The heat broke the next day — a hard rain pounding the rooftops and turning Alcolu's dusty roads into slow rivers of mud. But inside the jailhouse, the air felt heavier than the storm outside.

Deputy Thomas Croft sat behind the desk, staring at the half-empty mug of stale coffee in front of him. He could hear Ikrist's small cough echo down the hallway, that thin boy voice drifting out like a ghost no one wanted to claim.
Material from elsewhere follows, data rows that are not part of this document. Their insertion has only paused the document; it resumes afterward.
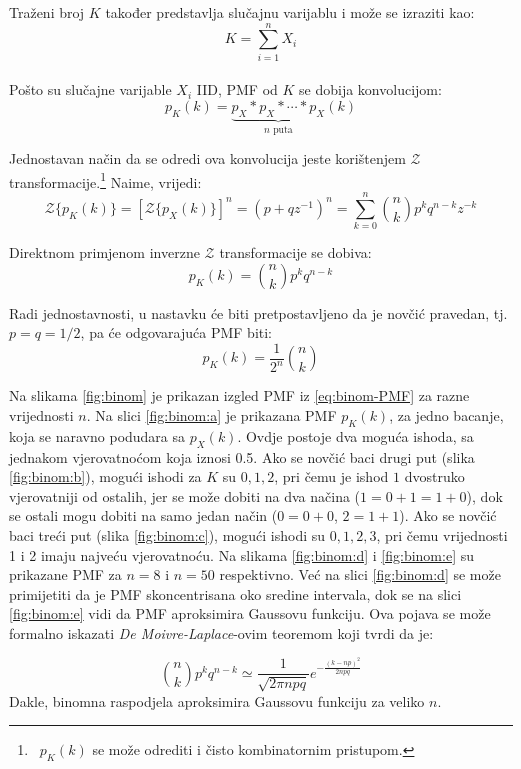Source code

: Traženi broj $K$ također predstavlja slučajnu varijablu i može se izraziti
kao:
$$K = \sum_{i=1}^{n} X_i$$
\\

Pošto su slučajne varijable $X_i$ IID, PMF od $K$ se dobija konvolucijom:
$$p_K(k) = \underbrace{p_X * p_X * \cdots * p_X}_{n\text{ puta}}(k)$$

Jednostavan način da se odredi ova konvolucija jeste korištenjem
$\mathcal{Z}$ transformacije.\footnote{\ $p_K(k)$ se može odrediti i čisto
kombinatornim pristupom.}
Naime, vrijedi:
\begin{equation}
  \mathcal{Z}\{p_K(k)\}
  = \left[\mathcal{Z}\{p_X(k)\}\right]^n
  = (p+qz^{-1})^n
  = \sum_{k=0}^{n} \binom{n}{k} p^k q^{n-k} z^{-k}
\end{equation}

Direktnom primjenom inverzne $ \mathcal{Z}$ transformacije se dobiva:
\begin{equation}
  p_K(k) = \binom{n}{k} p^kq^{n-k}
\end{equation}

Radi jednostavnosti, u nastavku će biti pretpostavljeno da je novčić pravedan,
tj. $p=q=1/2$, pa će odgovarajuća PMF biti:
\begin{equation} \label{eq:binom-PMF}
  p_K(k) = \frac{1}{2^n} \binom{n}{k}
\end{equation}

Na slikama \ref{fig:binom} je prikazan izgled PMF iz \eqref{eq:binom-PMF} za
razne vrijednosti $n$.  Na slici \ref{fig:binom:a} je prikazana PMF $p_K(k)$, za
jedno bacanje, koja se naravno podudara sa $p_X(k)$. Ovdje postoje dva moguća
ishoda, sa jednakom vjerovatnoćom koja iznosi 0.5. Ako se novčić baci drugi put
(slika \ref{fig:binom:b}), mogući ishodi za $K$ su $0, 1, 2$, pri čemu je ishod
$1$ dvostruko vjerovatniji od ostalih, jer se može dobiti na dva načina
($1=0+1=1+0$), dok se ostali mogu dobiti na samo jedan način ($0=0+0$, $2=1+1$).
Ako se novčić baci treći put (slika \ref{fig:binom:c}), mogući ishodi su
$0,1,2,3$, pri čemu vrijednosti 1 i 2 imaju najveću vjerovatnoću. Na slikama
\ref{fig:binom:d} i \ref{fig:binom:e} su prikazane PMF za $n=8$ i $n=50$
respektivno. Već na slici \ref{fig:binom:d} se može primijetiti da je PMF
skoncentrisana oko sredine intervala, dok se na slici \ref{fig:binom:e} vidi da
PMF aproksimira Gaussovu funkciju. Ova pojava se može formalno iskazati
\textit{De Moivre-Laplace}-ovim teoremom koji tvrdi da je:

\begin{equation}
  \binom{n}{k}p^kq^{n-k} \simeq \frac{1}{\sqrt{2\pi npq}}
  e^{-\frac{(k-np)^2}{2npq}}
\end{equation}
Dakle, binomna raspodjela aproksimira Gaussovu funkciju za veliko $n$. \\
For weeks, Croft had told himself he was just doing his job. Just keeping order. Just following the sheriff's word. But each night, the weight of that "confession" sat on his chest like a stone he couldn't shake off.

He remembered his own boy at home — six years old, curls soft like Ikrist's when the boy still had a mama to smooth them. Croft pictured his son behind those bars. And that thought made the stone shift, crack, tumble.

---

By dusk, Croft made his move.

He found Elijah Carter at the church, where the lawyer had taken to working after dark, surrounded by Reverend Paulson's stacks of old hymnals and borrowed legal books.

Croft stepped into the back door, dripping rain onto the wooden floor. Elijah looked up from his notes, his eyes narrowing when he saw the deputy's badge glint in the lamplight.

"Mr. Carter," Croft said, voice low and rough. "I got somethin'. Not on paper. But I can say it."

Elijah didn't wave him in. He just sat back, arms crossed, waiting.

Croft pulled off his hat, squeezed the brim until the leather creaked. "Sheriff's confession ain't worth spit. Boy never said it. They made it up. Typed it later. Told me to sign it 'witness' so it'd stick."

Elijah's jaw tightened. "You'll swear that in court?"

Croft looked like he might spit on the floor, like he might run. But instead he nodded. "I will. God help me, I will."

---

Back at the jailhouse, Croft took the long way to the cell block. He stopped by Ikrist's barred door, where the boy sat awake in the dark, humming under his breath.

Croft cleared his throat. "You got your mama's fight in you, boy. Don't lose it."

Ikrist looked up, his eyes wide in the gloom. "You believe me now?"

Croft didn't answer. He just slid a piece of stale cornbread through the bars. The same stale scraps he'd brought his own son when the boy had been sick, years ago.

---

Later that night, Croft found Sheriff Hammond asleep in the chair outside his office — a whiskey bottle knocked over on the desk, the faint sound of rain drumming on the roof.

Croft stared at him, the big man who had taught him how to twist the truth to keep their jobs safe and their necks free. But Croft knew he was done keeping the wrong man safe.

He turned, slipping back out the door before Hammond could wake to see the storm he'd just let loose.

---

At the Raya house, Elijah arrived just past midnight, rain dripping from his coat collar. Anna cracked open the door, lamp in hand.

"Elijah?" she whispered, fear clutching her voice. "What's wrong?"

He stepped inside, eyes shining for the first time in days. "Croft flipped. He's ready to talk. The truth's not alone anymore."

Anna pressed her hand over her mouth, her breath caught between a sob and a laugh. Caleb rose from his chair by the stove, nodding slow — the first sign of real hope glinting through the thunder outside.

---

And in the jail, Ikrist lay back on his thin cot, crumbs on his blanket, the hum of his mama's song still warm in his ears.

Outside, the rain kept pounding — a promise that sometimes storms don't drown the truth; they wash the dirt away so the truth can breathe.